Em 2007, os neurocientistas do Instituto dirigido pelo
cientista brasileiro Miguel Nicolelis iniciaram uma pesquisa
com 22 apreciadores do popular e controverso videogame
“Doom”, em que o jogador é transformado em um fuzileiro
espacial e precisa exterminar criaturas bizarras, como
monstros e zumbis. Durante a experiência, os pesquisadores
observaram que os jogadores que não sonharam ou sonharam
muito com o jogo nas noites que passaram no laboratório
do IINN-ELS, ligados a um aparelho de eletroencefalograma,
foram mal no jogo. Já as que sonharam um pouco sobre ele
apresentaram um desempenho melhor.
“Observamos que houve uma relação direta entre os sonhos
e a performance dos jogadores”, afirma o neurocientista
e chefe de laboratório do IINN-ELS, Sidarta Ribeiro. “À
medida que sonhavam com o jogo, eles jogavam melhor. Mas
se sonhavam muito com ele e ultrapassavam um determinado
limite de sonho jogavam mal”, diz. O especialista abordará
esse assunto em uma conferência que fará na 62ª Reunião
Anual da SBPC – evento que a Sociedade Brasileira para
o Progresso da Ciência (SBPC) realizará de 25 a 30 de julho
em Natal (RN).
De acordo com Ribeiro, o estudo, que está quase pronto
para publicação, não demonstra categoricamente que o sonho
melhora a aprendizagem. Mas sugere que ambos estão fortemente
relacionados e ajuda a elucidar o papel desempenhado especificamente
pelo sonho no processo de sono-aprendizagem. Até hoje o
que se sabia é que o sono pode ajudar na aprendizagem e
melhorar a memória, e que a maioria das pessoas sonha durante
a fase do sono leve, ou REM, que é a melhor para recordação
de memórias e é caracterizada pelo rápido movimento dos
olhos.
“A ideia que estamos trabalhando é que o sonho é
um processamento da memória”, revela. “Se nós prestarmos
atenção no nosso dia-a-dia, quando temos um nível de estresse
baixo e sonhamos moderadamente, retemos mais memória. Mas
se ficamos muito estressados e não sonharmos, o resultado
é exatamente o oposto”, compara.
Sonhos violentos – O especialista explica que escolheram um
jogo tão violento como o “Doom” para realizar a pesquisa porque os próprios
sonhos têm um contexto violento e guardam uma relação antropológica com os
nossos ancestrais mais longínquos que, ao acordarem, tinham que matar ou morrer.

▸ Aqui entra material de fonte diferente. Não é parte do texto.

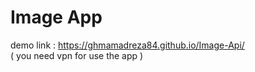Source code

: # Image App
demo link : https://ghmamadreza84.github.io/Image-Api/
<br/>
( you need vpn for use the app )
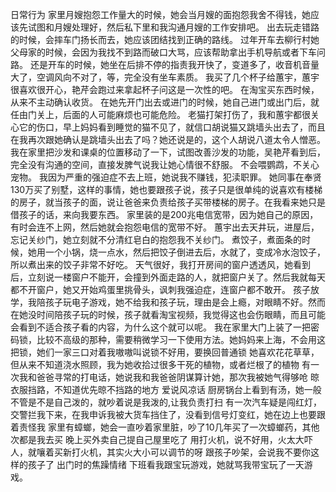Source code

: 日常行为
家里月嫂抱怨工作量大的时候，她会当月嫂的面抱怨我舍不得钱，她应该先试图和月嫂处理好，然后私下里和我沟通月嫂的工作安排吧。
出去玩走错路的时候，会摔车门扬长而去，她应该团结找到正确的路线。
过年开车去柳行村她父母家的时候，会因为我找不到路而破口大骂，应该帮助拿出手机导航或者下车问路。
还是开车的时候，她坐在后排不停的指责我开快了，变道多了，收音机音量大了，空调风向不对了，等，完全没有坐车素质。
我买了几个杯子给蕙宇，蕙宇很喜欢很开心，艳芹会跑过来拿起杯子问这是一次性的吧。
在淘宝买东西时候，从来不主动确认收货。
在她先开门出去或进门的时候，她自己进门或出门后，就任由门关上，后面的人可能麻烦也可能危险。
老猫打架打伤了，我和蕙宇都很关心它的伤口，早上妈妈看到睡觉的猫不见了，就信口胡说猫又跳墙头出去了，而且在我再次跟她确认是跳墙头出去了吗？她还说是的，这个人胡说八道太令人憎恶。
我在家里把沙发和课桌的位置移动了一下，试图改善沙发的功能，吴艳芹看到后，完全没有沟通的空间，直接发脾气说我让她心情很不舒服。
不会喂鹦鹉，不关心宠物。
我因为严重的强迫症不去上班，她说我不赚钱，犯渎职罪。
她同事在奉贤130万买了别墅，这样的事情，她也要跟孩子说，孩子只是很单纯的说喜欢有楼梯的房子，就当孩子的面，说让爸爸来负责给孩子买带楼梯的房子。在我看来她只是借孩子的话，来向我要东西。
家里装的是200兆电信宽带，因为她自己的原因，有时会连不上网，然后她就会抱怨电信的宽带不好。
蕙宇出去天井玩，进屋后，忘记关纱门，她立刻就不分清红皂白的抱怨我不关纱门。
煮饺子，煮面条的时候，她用一个小锅，烧一点水，然后把饺子倒进去后，水就了，变成冷水泡饺子，所以煮出来的饺子非常不好吃。
天气很好，我打开房间的窗户透透风，她看到后，立刻说一楼窗户不能开，会撞到外面走路的人，就把窗户关了。然后我就每天都不开窗户，她又开始鸡蛋里挑骨头，讽刺我强迫症，连窗户都不敢开。
孩子放学，我陪孩子玩电子游戏，她不给我和孩子玩，理由是会上瘾，对眼睛不好。然而在她没时间陪孩子玩的时候，孩子就看淘宝视频，我觉得这也会伤眼睛，而且可能会看到不适合孩子看的内容，为什么这个就可以呢。
我在家里大门上装了一把密码锁，比较不高级的那种，需要稍微学习一下使用方法。她妈妈来上海，不会用这把锁，她们一家三口对着我嗷嗷叫说锁不好用，要换回普通锁
她喜欢花花草草，但从来不知道浇水照顾，我为她收拾过很多干死的植物，或者烂根了的植物
有一次我和爸爸寻常的打电话，她说我和我爸爸阴谋算计她，那次我被她气得够呛
晾衣服挡路，不知道优先晾不挡路的地方
爱说风凉话
厨房锅台上看到有汤，她一般不管是不是自己泼的，就吵着说是我泼的,让我负责打扫
有一次汽车疑是闯红灯，交警拦我下来，在我申诉我被大货车挡住了，没看到信号灯变红，她在边上也要跟着责怪我
家里有蟑螂，她会一直吵着家里脏，吵了10几年买了一次蟑螂药，其他次都是我去买
晚上买外卖自己提自己屋里吃了
用打火机，说不好用，火太大吓人，就嚷着买新打火机，其实火大小可以调节的呀
跟孩子吵架，会说我不要你这样的孩子了
出门时的焦躁情绪
下班看我跟宝玩游戏，她就骂我带宝玩了一天游戏。

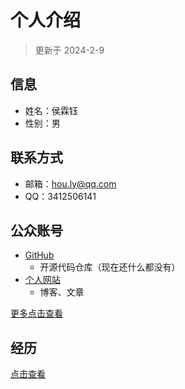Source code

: # 个人介绍

> 更新于 2024-2-9

## 信息

- 姓名：侯霖钰
- 性别：男

## 联系方式

- 邮箱：hou.ly@qq.com
- QQ：3412506141

## 公众账号

- [GitHub](https://github.com/AnistonH)
    - 开源代码仓库（现在还什么都没有）
- [个人网站](https://AnistonH.github.io)
    - 博客、文章

[更多点击查看](./account.md)

## 经历

[点击查看](./experience.md)
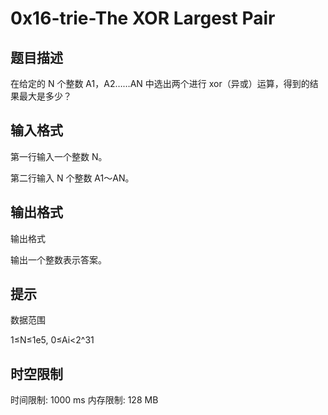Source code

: # 0x16-trie-The XOR Largest Pair

## 题目描述

在给定的 N 个整数 A1，A2……AN 中选出两个进行 xor（异或）运算，得到的结果最大是多少？

## 输入格式

第一行输入一个整数 N。

第二行输入 N 个整数 A1～AN。

## 输出格式

输出格式

输出一个整数表示答案。

## 提示

数据范围

1≤N≤1e5,
0≤Ai<2^31

## 时空限制

时间限制: 1000 ms
内存限制: 128 MB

“Nós não podíamos pegar uma situação da vida de um sujeito comum de hoje para
realizar a pesquisa”, conta Ribeiro. “Tentamos replicar uma situação de risco
de predação vivida pelos nossos ancestrais para expor os participantes da pesquisa
a uma situação de estresse”.
Em outro experimento que será realizado no IINN-ELS, os
participantes serão divididos em dois grupos em outro jogo
de videogame, em que primeiro representará a caça e o segundo
o caçador. Os pesquisadores esperam que haja uma divergência
nos sonhos e no desempenho dos participantes de acordo
com o papel exercido por eles no jogo. A suposição é que
os “predadores” se estressarão menos e, consequentemente,
reterão mais memória e jogarão melhor do que os “caçados”.
Serviço: A palestra
do neurocientista Sidarta Ribeiro
será realizada no dia 25 de julho,
às 10h00, durante a 62ª Reunião
Anual da SBPC, no campus da Universidade
Federal do Rio Grande do Norte
(UFRN). O evento, cujo tema é “Ciências
do mar: herança para o futuro”,
contará com centenas de atividades,
entre conferências, simpósios,
mesas-redondas, grupos de trabalho,
encontros e sessões especiais, além de apresentação
de trabalhos científicos e minicursos.